Please copy every line from the records below that contains the string "thesis".
*** Material for the task
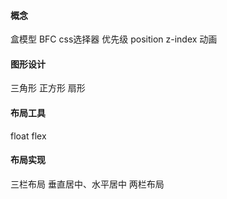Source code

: #### 概念
盒模型
BFC
css选择器 优先级
position
z-index
动画
#### 图形设计
三角形
正方形
扇形

#### 布局工具
float
flex
#### 布局实现
三栏布局
垂直居中、水平居中
两栏布局 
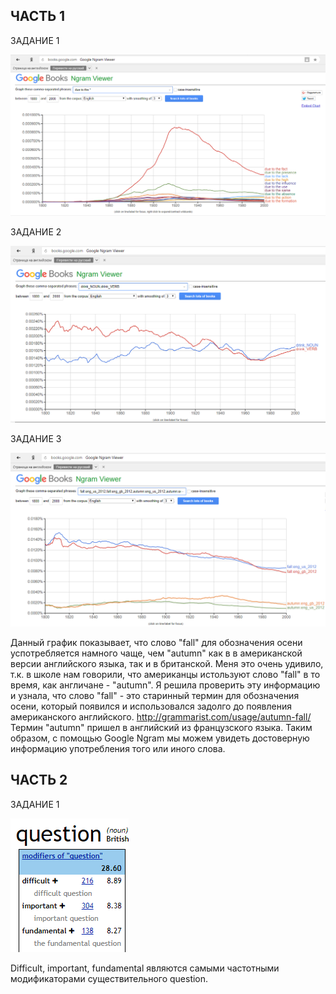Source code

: ## ЧАСТЬ 1

ЗАДАНИЕ 1

![](https://github.com/whydid/hw6/blob/master/2018-04-06_13-27-03.png)

ЗАДАНИЕ 2

![](https://github.com/whydid/hw6/blob/master/2.png)

ЗАДАНИЕ 3

![](https://github.com/whydid/hw6/blob/master/3.png)

Данный график показывает, что слово "fall" для обозначения осени успотребляется намного чаще, чем "autumn" как в в американской версии английского языка, так и в британской. Меня это очень удивило, т.к. в школе нам говорили, что американцы истользуют слово "fall" в то время, как англичане - "autumn". Я решила проверить эту информацию и узнала, что слово "fall" - это старинный термин для обозначения осени, который появился и использовался задолго до появления американского английского. <http://grammarist.com/usage/autumn-fall/> Термин "autumn" пришел в английский из французского языка. Таким образом, с помощью Google Ngram мы можем увидеть достоверную информацию употребления того или иного слова. 

## ЧАСТЬ 2

ЗАДАНИЕ 1

![](https://github.com/whydid/hw6/blob/master/4..png)

Difficult, important, fundamental являются самыми частотными модификаторами существительного question. 
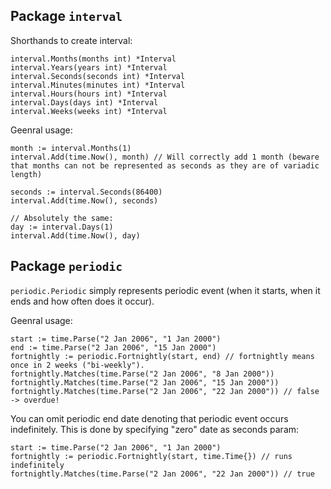 Package `interval`
---

Shorthands to create interval:

    interval.Months(months int) *Interval
    interval.Years(years int) *Interval
    interval.Seconds(seconds int) *Interval
    interval.Minutes(minutes int) *Interval
    interval.Hours(hours int) *Interval
    interval.Days(days int) *Interval
    interval.Weeks(weeks int) *Interval

Geenral usage:

    month := interval.Months(1)
    interval.Add(time.Now(), month) // Will correctly add 1 month (beware that months can not be represented as seconds as they are of variadic length)

    seconds := interval.Seconds(86400)
    interval.Add(time.Now(), seconds)

    // Absolutely the same:
    day := interval.Days(1)
    interval.Add(time.Now(), day)

Package `periodic`
---

`periodic.Periodic` simply represents periodic event (when it starts, when it ends and how often does it occur).

Geenral usage:

    start := time.Parse("2 Jan 2006", "1 Jan 2000")
    end := time.Parse("2 Jan 2006", "15 Jan 2000")
    fortnightly := periodic.Fortnightly(start, end) // fortnightly means once in 2 weeks ("bi-weekly").
    fortnightly.Matches(time.Parse("2 Jan 2006", "8 Jan 2000"))
    fortnightly.Matches(time.Parse("2 Jan 2006", "15 Jan 2000"))
    fortnightly.Matches(time.Parse("2 Jan 2006", "22 Jan 2000")) // false -> overdue!

You can omit periodic end date denoting that periodic event occurs indefinitely. This is done by specifying "zero" date as seconds param:

    start := time.Parse("2 Jan 2006", "1 Jan 2000")
    fortnightly := periodic.Fortnightly(start, time.Time{}) // runs indefinitely
    fortnightly.Matches(time.Parse("2 Jan 2006", "22 Jan 2000")) // true

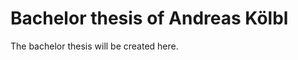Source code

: Bachelor thesis of Andreas Kölbl
===============================

The bachelor thesis will be created here.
******
Your response -
: Bachelor thesis of Andreas Kölbl
The bachelor thesis will be created here.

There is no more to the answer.